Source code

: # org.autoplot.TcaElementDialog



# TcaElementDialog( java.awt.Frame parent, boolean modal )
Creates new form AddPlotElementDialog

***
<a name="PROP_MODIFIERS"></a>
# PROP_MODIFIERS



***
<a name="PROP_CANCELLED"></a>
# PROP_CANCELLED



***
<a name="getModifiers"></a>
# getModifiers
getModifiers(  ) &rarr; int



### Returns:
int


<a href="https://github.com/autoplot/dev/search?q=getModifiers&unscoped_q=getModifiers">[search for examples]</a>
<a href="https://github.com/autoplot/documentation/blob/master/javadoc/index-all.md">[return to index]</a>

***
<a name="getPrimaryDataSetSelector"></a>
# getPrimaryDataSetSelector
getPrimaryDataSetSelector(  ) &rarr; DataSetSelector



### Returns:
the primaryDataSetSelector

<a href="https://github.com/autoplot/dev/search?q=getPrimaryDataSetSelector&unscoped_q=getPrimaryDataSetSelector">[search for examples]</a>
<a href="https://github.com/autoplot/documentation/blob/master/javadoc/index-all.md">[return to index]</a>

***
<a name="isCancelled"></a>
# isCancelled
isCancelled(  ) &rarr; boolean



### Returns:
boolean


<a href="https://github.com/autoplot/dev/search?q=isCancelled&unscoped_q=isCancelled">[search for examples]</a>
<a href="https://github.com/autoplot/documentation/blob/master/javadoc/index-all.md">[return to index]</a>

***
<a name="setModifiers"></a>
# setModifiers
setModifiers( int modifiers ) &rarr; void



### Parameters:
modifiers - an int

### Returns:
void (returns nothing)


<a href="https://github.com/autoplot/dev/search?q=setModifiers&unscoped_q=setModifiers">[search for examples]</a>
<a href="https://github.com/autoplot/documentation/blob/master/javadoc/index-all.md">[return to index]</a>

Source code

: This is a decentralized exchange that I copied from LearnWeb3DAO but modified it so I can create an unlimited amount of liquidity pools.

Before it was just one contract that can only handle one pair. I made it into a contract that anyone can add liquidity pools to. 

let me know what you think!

_PROBLEM TO WORK ON_
Output a faithful copy of every entry, keeping each line as written.

_RESPONSE TO THE EXERCISE_
Source code

: # org.autoplot.TcaElementDialog



# TcaElementDialog( java.awt.Frame parent, boolean modal )
Creates new form AddPlotElementDialog

***
<a name="PROP_MODIFIERS"></a>
# PROP_MODIFIERS



***
<a name="PROP_CANCELLED"></a>
# PROP_CANCELLED



***
<a name="getModifiers"></a>
# getModifiers
getModifiers(  ) &rarr; int



### Returns:
int


<a href="https://github.com/autoplot/dev/search?q=getModifiers&unscoped_q=getModifiers">[search for examples]</a>
<a href="https://github.com/autoplot/documentation/blob/master/javadoc/index-all.md">[return to index]</a>

***
<a name="getPrimaryDataSetSelector"></a>
# getPrimaryDataSetSelector
getPrimaryDataSetSelector(  ) &rarr; DataSetSelector



### Returns:
the primaryDataSetSelector

<a href="https://github.com/autoplot/dev/search?q=getPrimaryDataSetSelector&unscoped_q=getPrimaryDataSetSelector">[search for examples]</a>
<a href="https://github.com/autoplot/documentation/blob/master/javadoc/index-all.md">[return to index]</a>

***
<a name="isCancelled"></a>
# isCancelled
isCancelled(  ) &rarr; boolean



### Returns:
boolean


<a href="https://github.com/autoplot/dev/search?q=isCancelled&unscoped_q=isCancelled">[search for examples]</a>
<a href="https://github.com/autoplot/documentation/blob/master/javadoc/index-all.md">[return to index]</a>

***
<a name="setModifiers"></a>
# setModifiers
setModifiers( int modifiers ) &rarr; void



### Parameters:
modifiers - an int

### Returns:
void (returns nothing)


<a href="https://github.com/autoplot/dev/search?q=setModifiers&unscoped_q=setModifiers">[search for examples]</a>
<a href="https://github.com/autoplot/documentation/blob/master/javadoc/index-all.md">[return to index]</a>

Source code

: This is a decentralized exchange that I copied from LearnWeb3DAO but modified it so I can create an unlimited amount of liquidity pools.

Before it was just one contract that can only handle one pair. I made it into a contract that anyone can add liquidity pools to. 

let me know what you think!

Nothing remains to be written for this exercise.